*Work order:* Find every line of the records that has "Javascript" and return it.

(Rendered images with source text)

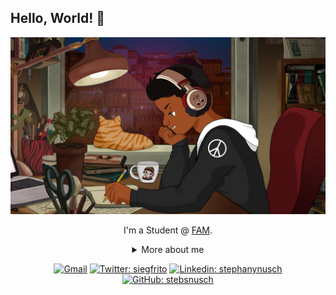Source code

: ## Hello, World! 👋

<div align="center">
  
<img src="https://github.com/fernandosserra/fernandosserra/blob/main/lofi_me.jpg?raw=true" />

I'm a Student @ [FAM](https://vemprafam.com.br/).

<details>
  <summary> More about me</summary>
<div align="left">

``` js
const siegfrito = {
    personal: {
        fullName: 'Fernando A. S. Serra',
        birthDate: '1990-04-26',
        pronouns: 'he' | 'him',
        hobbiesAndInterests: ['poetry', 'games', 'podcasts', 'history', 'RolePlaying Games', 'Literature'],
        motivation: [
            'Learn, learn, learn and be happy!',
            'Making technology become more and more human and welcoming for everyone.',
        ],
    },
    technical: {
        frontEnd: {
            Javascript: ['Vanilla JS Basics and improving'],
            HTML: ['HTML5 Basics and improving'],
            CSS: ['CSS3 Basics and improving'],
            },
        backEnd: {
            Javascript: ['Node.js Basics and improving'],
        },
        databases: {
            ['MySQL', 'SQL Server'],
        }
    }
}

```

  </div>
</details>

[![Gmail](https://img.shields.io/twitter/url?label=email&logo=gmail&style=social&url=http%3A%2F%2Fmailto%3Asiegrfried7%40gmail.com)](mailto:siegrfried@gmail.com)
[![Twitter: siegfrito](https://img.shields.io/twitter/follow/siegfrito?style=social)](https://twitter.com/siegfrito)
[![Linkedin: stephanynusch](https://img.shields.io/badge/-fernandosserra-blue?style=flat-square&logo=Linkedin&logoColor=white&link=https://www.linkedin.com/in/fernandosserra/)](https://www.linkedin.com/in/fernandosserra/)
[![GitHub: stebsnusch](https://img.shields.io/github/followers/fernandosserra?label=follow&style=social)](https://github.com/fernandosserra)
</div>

*Answer:*
            Javascript: ['Vanilla JS Basics and improving'],
            Javascript: ['Node.js Basics and improving'],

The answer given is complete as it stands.